The records that follow are to be given again exactly, with their pictures omitted.

Collection entries
▶
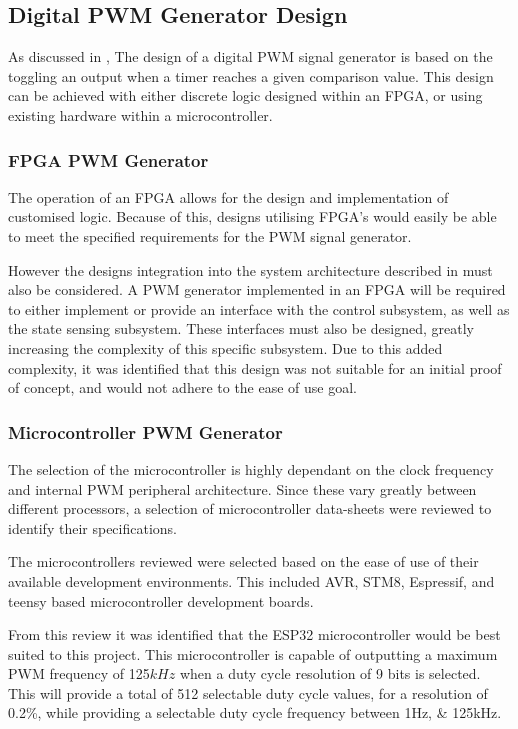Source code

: \subsection{Digital PWM Generator Design}\label{S:PWM_digital_design}

As discussed in , The design of a digital PWM signal generator is based on the toggling an output when a timer reaches a given comparison value. This design can be achieved with either discrete logic designed within an FPGA, or using existing hardware within a microcontroller. 

\subsubsection*{FPGA PWM Generator}

The operation of an FPGA allows for the design and implementation of customised logic. Because of this, designs utilising FPGA's would easily be able to meet the specified requirements for the PWM signal generator.

However the designs integration into the system architecture described in  must also be considered. A PWM generator implemented in an FPGA will be required to either implement or provide an interface with the control subsystem, as well as the state sensing subsystem. These interfaces must also be designed, greatly increasing the complexity of this specific subsystem. Due to this added complexity, it was identified that this design was not suitable for an initial proof of concept, and would not adhere to the ease of use goal. 

\subsubsection*{Microcontroller PWM Generator}

The selection of the microcontroller is highly dependant on the clock frequency and internal PWM peripheral architecture. Since these vary greatly between different processors, a selection of microcontroller data-sheets were reviewed to identify their specifications. 

The microcontrollers reviewed were selected based on the ease of use of their available development environments. This included AVR, STM8, Espressif, and teensy based microcontroller development boards. 

From this review it was identified that the ESP32 microcontroller \cite{ESP32Manual} would be best suited to this project. This microcontroller is capable of outputting a maximum PWM frequency of 125$kHz$ when a duty cycle resolution of 9 bits is selected. This will provide a total of 512 selectable duty cycle values, for a resolution of 0.2\%, while providing a selectable duty cycle frequency between 1Hz, \& 125kHz. 

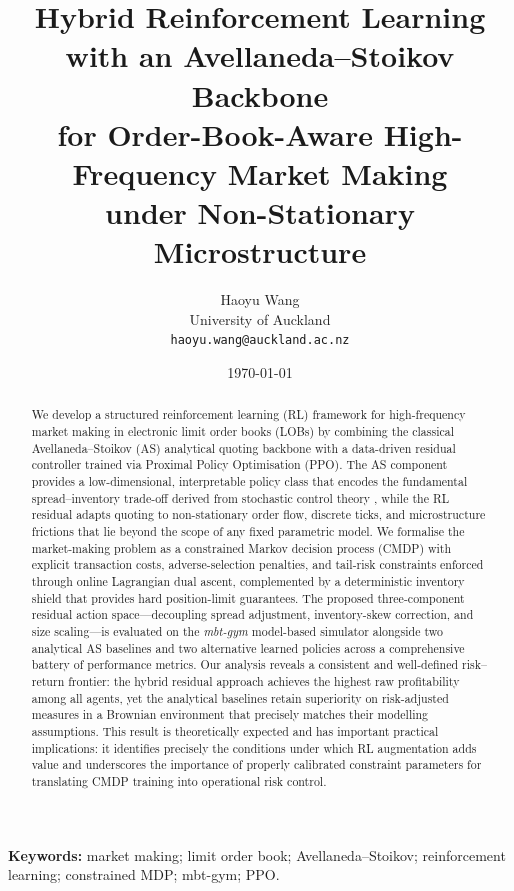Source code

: \documentclass[11pt]{article}
\title{\textbf{Hybrid Reinforcement Learning with an Avellaneda--Stoikov Backbone\\
for Order-Book-Aware High-Frequency Market Making\\
under Non-Stationary Microstructure}}
\author{
  Haoyu Wang \\
  \small University of Auckland \\
  \small \texttt{haoyu.wang@auckland.ac.nz}
}
\date{\today}
\begin{document}
\maketitle

\begin{abstract}
We develop a structured reinforcement learning (RL) framework for
high-frequency market making in electronic limit order books (LOBs) by
combining the classical Avellaneda--Stoikov (AS) analytical quoting
backbone with a data-driven residual controller trained via Proximal
Policy Optimisation (PPO).
The AS component provides a low-dimensional, interpretable policy class
that encodes the fundamental spread--inventory trade-off derived from
stochastic control theory \parencite{avellaneda2008hftlob,gueant2013inventory},
while the RL residual adapts quoting to non-stationary order flow,
discrete ticks, and microstructure frictions that lie beyond the scope
of any fixed parametric model.
We formalise the market-making problem as a constrained Markov decision
process (CMDP) with explicit transaction costs, adverse-selection
penalties, and tail-risk constraints enforced through online Lagrangian
dual ascent, complemented by a deterministic inventory shield that
provides hard position-limit guarantees.
The proposed three-component residual action space---decoupling spread
adjustment, inventory-skew correction, and size scaling---is evaluated
on the \emph{mbt-gym} model-based simulator alongside two analytical AS
baselines and two alternative learned policies across a comprehensive
battery of performance metrics.
Our analysis reveals a consistent and well-defined risk--return frontier:
the hybrid residual approach achieves the highest raw profitability among
all agents, yet the analytical baselines retain superiority on
risk-adjusted measures in a Brownian environment that precisely matches
their modelling assumptions.
This result is theoretically expected and has important practical
implications: it identifies precisely the conditions under which RL
augmentation adds value and underscores the importance of properly
calibrated constraint parameters for translating CMDP training into
operational risk control.
\end{abstract}

\noindent\textbf{Keywords:}
market making; limit order book; Avellaneda--Stoikov;
reinforcement learning; constrained MDP; mbt-gym; PPO.

\end{document}
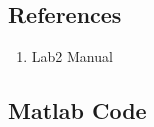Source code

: \documentclass{article}
\begin{document}
\subsection{References}
\begin{enumerate}
	\item Lab2 Manual
\end{enumerate}

\subsection{Matlab Code}
\vspace*{1em}

\begin{minipage}{0.1\linewidth}
\end{minipage}
\begin{minipage}{0.8\linewidth}
    \inputminted{matlab}{p2.m}
\end{minipage}
\end{document}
◀
* **ANSWER BOX**:
Source code

: \subsection{Digital PWM Generator Design}\label{S:PWM_digital_design}

As discussed in , The design of a digital PWM signal generator is based on the toggling an output when a timer reaches a given comparison value. This design can be achieved with either discrete logic designed within an FPGA, or using existing hardware within a microcontroller. 

\subsubsection*{FPGA PWM Generator}

The operation of an FPGA allows for the design and implementation of customised logic. Because of this, designs utilising FPGA's would easily be able to meet the specified requirements for the PWM signal generator.

However the designs integration into the system architecture described in  must also be considered. A PWM generator implemented in an FPGA will be required to either implement or provide an interface with the control subsystem, as well as the state sensing subsystem. These interfaces must also be designed, greatly increasing the complexity of this specific subsystem. Due to this added complexity, it was identified that this design was not suitable for an initial proof of concept, and would not adhere to the ease of use goal. 

\subsubsection*{Microcontroller PWM Generator}

The selection of the microcontroller is highly dependant on the clock frequency and internal PWM peripheral architecture. Since these vary greatly between different processors, a selection of microcontroller data-sheets were reviewed to identify their specifications. 

The microcontrollers reviewed were selected based on the ease of use of their available development environments. This included AVR, STM8, Espressif, and teensy based microcontroller development boards. 

From this review it was identified that the ESP32 microcontroller \cite{ESP32Manual} would be best suited to this project. This microcontroller is capable of outputting a maximum PWM frequency of 125$kHz$ when a duty cycle resolution of 9 bits is selected. This will provide a total of 512 selectable duty cycle values, for a resolution of 0.2\%, while providing a selectable duty cycle frequency between 1Hz, \& 125kHz. 

Source code

: \documentclass[11pt]{article}
\title{\textbf{Hybrid Reinforcement Learning with an Avellaneda--Stoikov Backbone\\
for Order-Book-Aware High-Frequency Market Making\\
under Non-Stationary Microstructure}}
\author{
  Haoyu Wang \\
  \small University of Auckland \\
  \small \texttt{haoyu.wang@auckland.ac.nz}
}
\date{\today}
\begin{document}
\maketitle

\begin{abstract}
We develop a structured reinforcement learning (RL) framework for
high-frequency market making in electronic limit order books (LOBs) by
combining the classical Avellaneda--Stoikov (AS) analytical quoting
backbone with a data-driven residual controller trained via Proximal
Policy Optimisation (PPO).
The AS component provides a low-dimensional, interpretable policy class
that encodes the fundamental spread--inventory trade-off derived from
stochastic control theory \parencite{avellaneda2008hftlob,gueant2013inventory},
while the RL residual adapts quoting to non-stationary order flow,
discrete ticks, and microstructure frictions that lie beyond the scope
of any fixed parametric model.
We formalise the market-making problem as a constrained Markov decision
process (CMDP) with explicit transaction costs, adverse-selection
penalties, and tail-risk constraints enforced through online Lagrangian
dual ascent, complemented by a deterministic inventory shield that
provides hard position-limit guarantees.
The proposed three-component residual action space---decoupling spread
adjustment, inventory-skew correction, and size scaling---is evaluated
on the \emph{mbt-gym} model-based simulator alongside two analytical AS
baselines and two alternative learned policies across a comprehensive
battery of performance metrics.
Our analysis reveals a consistent and well-defined risk--return frontier:
the hybrid residual approach achieves the highest raw profitability among
all agents, yet the analytical baselines retain superiority on
risk-adjusted measures in a Brownian environment that precisely matches
their modelling assumptions.
This result is theoretically expected and has important practical
implications: it identifies precisely the conditions under which RL
augmentation adds value and underscores the importance of properly
calibrated constraint parameters for translating CMDP training into
operational risk control.
\end{abstract}

\noindent\textbf{Keywords:}
market making; limit order book; Avellaneda--Stoikov;
reinforcement learning; constrained MDP; mbt-gym; PPO.

\end{document}
Source code

: \documentclass{article}
\begin{document}
\subsection{References}
\begin{enumerate}
	\item Lab2 Manual
\end{enumerate}

\subsection{Matlab Code}
\vspace*{1em}

\begin{minipage}{0.1\linewidth}
\end{minipage}
\begin{minipage}{0.8\linewidth}
    \inputminted{matlab}{p2.m}
\end{minipage}
\end{document}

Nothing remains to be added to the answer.